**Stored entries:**
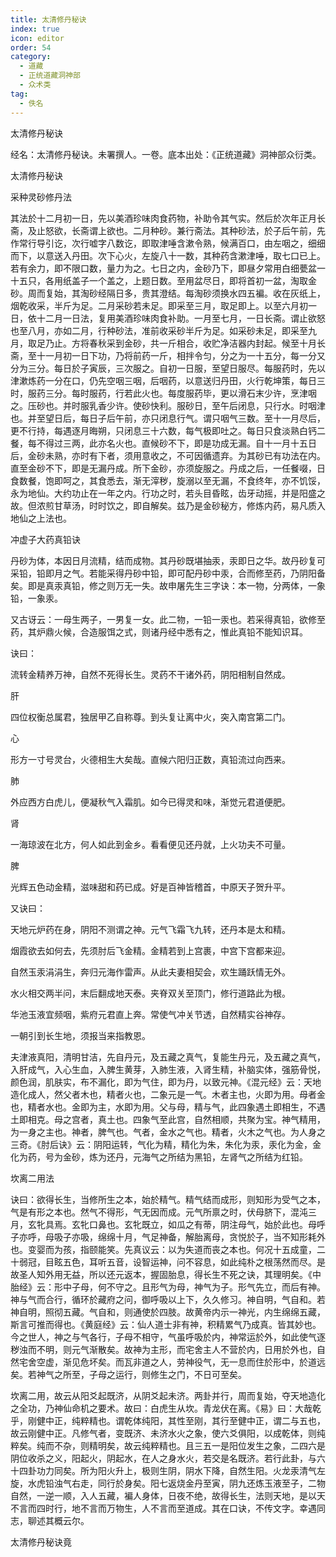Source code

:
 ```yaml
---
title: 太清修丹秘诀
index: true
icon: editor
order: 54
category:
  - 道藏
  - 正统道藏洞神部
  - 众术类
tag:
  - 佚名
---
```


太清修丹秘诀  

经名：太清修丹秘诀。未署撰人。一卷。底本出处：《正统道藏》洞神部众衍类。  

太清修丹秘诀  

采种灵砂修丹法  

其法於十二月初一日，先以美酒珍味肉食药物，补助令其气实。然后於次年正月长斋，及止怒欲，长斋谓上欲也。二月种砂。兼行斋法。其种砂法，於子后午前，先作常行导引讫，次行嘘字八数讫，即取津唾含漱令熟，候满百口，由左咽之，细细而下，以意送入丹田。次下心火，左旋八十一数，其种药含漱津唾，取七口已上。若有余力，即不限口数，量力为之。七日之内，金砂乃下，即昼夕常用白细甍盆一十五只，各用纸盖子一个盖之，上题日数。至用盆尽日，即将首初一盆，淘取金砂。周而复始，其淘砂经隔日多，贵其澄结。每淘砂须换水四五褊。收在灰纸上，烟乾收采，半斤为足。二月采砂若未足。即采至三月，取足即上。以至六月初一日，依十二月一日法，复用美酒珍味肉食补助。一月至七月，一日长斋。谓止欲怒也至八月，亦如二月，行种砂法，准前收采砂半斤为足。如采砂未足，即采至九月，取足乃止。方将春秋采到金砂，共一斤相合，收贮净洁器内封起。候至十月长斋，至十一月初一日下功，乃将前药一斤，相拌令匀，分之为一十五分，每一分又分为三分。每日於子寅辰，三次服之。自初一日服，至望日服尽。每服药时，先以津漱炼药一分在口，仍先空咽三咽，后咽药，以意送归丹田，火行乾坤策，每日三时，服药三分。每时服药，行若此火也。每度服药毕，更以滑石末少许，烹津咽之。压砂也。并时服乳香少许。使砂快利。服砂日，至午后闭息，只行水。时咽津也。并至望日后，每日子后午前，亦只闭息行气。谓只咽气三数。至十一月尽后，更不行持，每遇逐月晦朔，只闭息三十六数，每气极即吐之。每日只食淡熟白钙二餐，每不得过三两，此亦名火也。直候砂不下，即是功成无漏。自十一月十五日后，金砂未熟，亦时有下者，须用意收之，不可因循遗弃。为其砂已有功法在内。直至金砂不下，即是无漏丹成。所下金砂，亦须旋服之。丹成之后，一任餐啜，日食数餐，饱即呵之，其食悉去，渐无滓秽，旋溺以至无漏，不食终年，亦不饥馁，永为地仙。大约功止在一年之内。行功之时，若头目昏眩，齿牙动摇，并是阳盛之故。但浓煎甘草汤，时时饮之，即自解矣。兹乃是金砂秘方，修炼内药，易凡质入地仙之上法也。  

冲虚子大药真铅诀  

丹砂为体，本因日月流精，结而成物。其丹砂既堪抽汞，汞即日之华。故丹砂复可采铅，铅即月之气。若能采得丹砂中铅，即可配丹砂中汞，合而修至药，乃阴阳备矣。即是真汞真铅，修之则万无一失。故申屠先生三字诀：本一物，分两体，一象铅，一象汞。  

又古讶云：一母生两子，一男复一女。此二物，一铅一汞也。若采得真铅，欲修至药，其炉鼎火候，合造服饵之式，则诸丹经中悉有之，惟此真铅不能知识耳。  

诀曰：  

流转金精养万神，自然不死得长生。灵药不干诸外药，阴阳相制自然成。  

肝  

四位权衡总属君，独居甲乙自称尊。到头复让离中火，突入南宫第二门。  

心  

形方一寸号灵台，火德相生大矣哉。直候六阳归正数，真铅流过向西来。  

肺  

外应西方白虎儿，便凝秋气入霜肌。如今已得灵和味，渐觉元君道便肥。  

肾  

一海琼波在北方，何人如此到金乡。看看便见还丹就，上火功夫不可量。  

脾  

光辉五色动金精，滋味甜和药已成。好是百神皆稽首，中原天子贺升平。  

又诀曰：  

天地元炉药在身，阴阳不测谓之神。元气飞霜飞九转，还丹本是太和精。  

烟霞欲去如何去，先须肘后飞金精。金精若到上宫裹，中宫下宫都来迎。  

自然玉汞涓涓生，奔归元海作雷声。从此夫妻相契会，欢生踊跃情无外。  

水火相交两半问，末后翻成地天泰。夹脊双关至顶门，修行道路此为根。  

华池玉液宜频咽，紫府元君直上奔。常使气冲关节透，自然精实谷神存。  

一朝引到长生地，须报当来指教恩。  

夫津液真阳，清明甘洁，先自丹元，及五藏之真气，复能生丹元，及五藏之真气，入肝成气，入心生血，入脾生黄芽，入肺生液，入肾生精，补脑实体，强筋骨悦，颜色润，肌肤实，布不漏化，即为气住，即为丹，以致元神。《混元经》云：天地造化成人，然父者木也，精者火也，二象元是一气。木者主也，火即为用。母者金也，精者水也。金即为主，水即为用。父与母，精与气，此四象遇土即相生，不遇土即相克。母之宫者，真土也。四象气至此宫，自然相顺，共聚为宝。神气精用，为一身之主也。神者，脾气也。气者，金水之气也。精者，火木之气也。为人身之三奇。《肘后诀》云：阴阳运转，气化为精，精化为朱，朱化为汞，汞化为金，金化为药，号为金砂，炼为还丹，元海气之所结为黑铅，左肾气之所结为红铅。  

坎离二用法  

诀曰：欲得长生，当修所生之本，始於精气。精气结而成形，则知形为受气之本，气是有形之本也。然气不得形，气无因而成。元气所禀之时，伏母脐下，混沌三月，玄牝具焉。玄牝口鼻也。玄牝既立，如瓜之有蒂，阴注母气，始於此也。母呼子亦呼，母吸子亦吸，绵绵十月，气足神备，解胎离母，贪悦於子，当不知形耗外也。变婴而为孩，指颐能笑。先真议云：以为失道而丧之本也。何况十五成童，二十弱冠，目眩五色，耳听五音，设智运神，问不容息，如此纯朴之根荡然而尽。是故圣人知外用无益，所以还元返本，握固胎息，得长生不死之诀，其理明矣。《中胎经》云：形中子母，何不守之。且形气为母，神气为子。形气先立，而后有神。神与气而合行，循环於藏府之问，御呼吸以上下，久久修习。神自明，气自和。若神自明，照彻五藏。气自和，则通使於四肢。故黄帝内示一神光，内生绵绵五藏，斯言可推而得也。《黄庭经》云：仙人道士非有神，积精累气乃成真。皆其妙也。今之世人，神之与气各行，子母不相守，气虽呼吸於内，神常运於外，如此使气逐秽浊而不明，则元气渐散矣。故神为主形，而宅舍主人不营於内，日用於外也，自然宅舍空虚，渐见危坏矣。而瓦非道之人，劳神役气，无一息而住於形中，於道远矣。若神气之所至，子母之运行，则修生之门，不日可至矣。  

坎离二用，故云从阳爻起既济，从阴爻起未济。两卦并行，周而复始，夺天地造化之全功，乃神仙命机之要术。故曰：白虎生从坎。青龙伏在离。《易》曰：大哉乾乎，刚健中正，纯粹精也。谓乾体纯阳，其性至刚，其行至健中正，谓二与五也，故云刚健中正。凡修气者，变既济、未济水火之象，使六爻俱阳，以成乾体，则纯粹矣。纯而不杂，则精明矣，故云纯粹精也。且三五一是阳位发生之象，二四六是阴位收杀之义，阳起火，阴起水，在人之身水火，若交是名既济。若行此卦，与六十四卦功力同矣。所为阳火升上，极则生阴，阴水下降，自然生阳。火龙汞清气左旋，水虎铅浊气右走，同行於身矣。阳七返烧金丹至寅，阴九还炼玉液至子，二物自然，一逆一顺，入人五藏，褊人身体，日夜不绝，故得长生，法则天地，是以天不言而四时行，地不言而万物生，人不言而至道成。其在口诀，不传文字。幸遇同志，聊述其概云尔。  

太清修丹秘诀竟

**Problem statement:** Taking the records above, retype every line from the one with "流转金精养万神，自然不死得长生。灵药不干诸外药，阴阳相制自然成。" down to the one with "一朝引到长生地，须报当来指教恩。", exactly and with nothing else.

**Exercise output:**
流转金精养万神，自然不死得长生。灵药不干诸外药，阴阳相制自然成。  

肝  

四位权衡总属君，独居甲乙自称尊。到头复让离中火，突入南宫第二门。  

心  

形方一寸号灵台，火德相生大矣哉。直候六阳归正数，真铅流过向西来。  

肺  

外应西方白虎儿，便凝秋气入霜肌。如今已得灵和味，渐觉元君道便肥。  

肾  

一海琼波在北方，何人如此到金乡。看看便见还丹就，上火功夫不可量。  

脾  

光辉五色动金精，滋味甜和药已成。好是百神皆稽首，中原天子贺升平。  

又诀曰：  

天地元炉药在身，阴阳不测谓之神。元气飞霜飞九转，还丹本是太和精。  

烟霞欲去如何去，先须肘后飞金精。金精若到上宫裹，中宫下宫都来迎。  

自然玉汞涓涓生，奔归元海作雷声。从此夫妻相契会，欢生踊跃情无外。  

水火相交两半问，末后翻成地天泰。夹脊双关至顶门，修行道路此为根。  

华池玉液宜频咽，紫府元君直上奔。常使气冲关节透，自然精实谷神存。  

一朝引到长生地，须报当来指教恩。  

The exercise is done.